Member of the British Columbia Legislative Assembly for Peace River South
- In office May 14, 2013 – September 21, 2024
- Preceded by: Blair Lekstrom
- Succeeded by: Larry Neufeld

Minister of Education of British Columbia
- In office July 30, 2015 – July 18, 2017
- Preceded by: Peter Fassbender
- Succeeded by: Rob Fleming

Mayor of Dawson Creek
- In office December 1, 2008 – May 15, 2013
- Preceded by: Calvin Kruk
- Succeeded by: Dale Bumstead

Dawson Creek Municipal Councillor
- In office December 5, 2005 – December 1, 2008

Personal details
- Born: 1968 North Vancouver, British Columbia
- Party: CentreBC
- Other political affiliations: BC United (until 2024) Independent (2024)

= Mike Bernier =

Canadian politician (born 1968)

Mike Bernier (born 1968) is a Canadian politician who served as the leader of CentreBC in 2026. He served as a member of the Legislative Assembly of British Columbia (MLA), representing the electoral district of Peace River South from 2013 to 2024.

==Political career==
He was elected to the Legislative Assembly of British Columbia in the 2013 provincial election. He represented the electoral district of Peace River South as a member of the BC United. In December 2014, he was appointed as Parliamentary Secretary for Energy Literacy and the Environment for the Minister of Environment. On July 30, 2015, he was chosen to be Minister of Education in British Columbia. As Minister of Education, Bernier mandated the SOGI 123 (Sexual Orientation and Gender Identity) created by the ARC Foundation into all schools in the province.
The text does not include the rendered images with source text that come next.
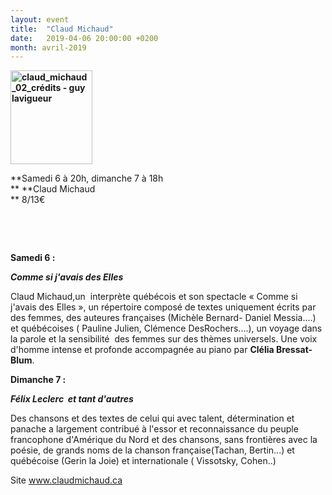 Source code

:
 ```yaml
---
layout: event
title:  "Claud Michaud"
date:   2019-04-06 20:00:00 +0200
month: avril-2019
---
```

**<img class=" size-thumbnail wp-image-5961 alignleft" src="http://localhost/wpagendarts/wp-content/uploads/2019/01/claud_michaud_02_crédits-guy-lavigueur.jpg?w=131" alt="claud_michaud_02_crédits - guy lavigueur" width="131" height="150" srcset="http://localhost/wpagendarts/wp-content/uploads/2019/01/claud_michaud_02_crédits-guy-lavigueur.jpg 453w, http://localhost/wpagendarts/wp-content/uploads/2019/01/claud_michaud_02_crédits-guy-lavigueur-262x300.jpg 262w" sizes="(max-width: 131px) 100vw, 131px" />**

**Samedi 6 à 20h, dimanche 7 à 18h  
** **Claud Michaud  
** 8/13€

&nbsp;

&nbsp;

**Samedi 6 :**

**_Comme si j'avais des Elles_**

<span style="font-weight:400;">Claud Michaud,un  interprète québécois et son spectacle « Comme si j'avais des Elles », un répertoire composé de textes uniquement écrits par des femmes, des auteures françaises (Michèle Bernard- Daniel Messia....) et québécoises ( Pauline Julien, Clémence DesRochers....), un voyage dans la parole et la sensibilité  des femmes sur des thèmes universels. Une voix d'homme intense et profonde accompagnée au piano par <strong>Clélia Bressat- Blum</strong>. </span>

**Dimanche 7 :**

**_Félix Leclerc  et tant d'autres_** 

<span style="font-weight:400;">Des chansons et des textes de celui qui avec talent, détermination et panache a largement contribué à l'essor et reconnaissance du peuple francophone d'Amérique du Nord </span><span style="font-weight:400;">et des chansons, sans frontières avec la poésie, de grands noms de la chanson française(Tachan, Bertin...) et québécoise (Gerin la Joie) et internationale ( Vissotsky, Cohen..) </span>

<span style="font-weight:400;">Site </span>[<span style="font-weight:400;">www.claudmichaud.ca</span>](http://www.claudmichaud.ca/)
On October 17, 2016, Bernier fired the Vancouver School Board for failing to pass a balanced budget.

On May 9, 2017, Bernier was re-elected in his rural riding of Peace River South with 75.63% of the vote, the highest a BC Liberal has ever been elected with in provincial history and the eleventh highest across all parties in BC history when the Conservative Party of British Columbia did not run a candidate in the riding.

Bernier was reappointed Minister of Education on June 12, 2017. Bernier sought the BC Liberal Party leadership after Christy Clark's resignation in August 2017, but dropped out of the race after two weeks.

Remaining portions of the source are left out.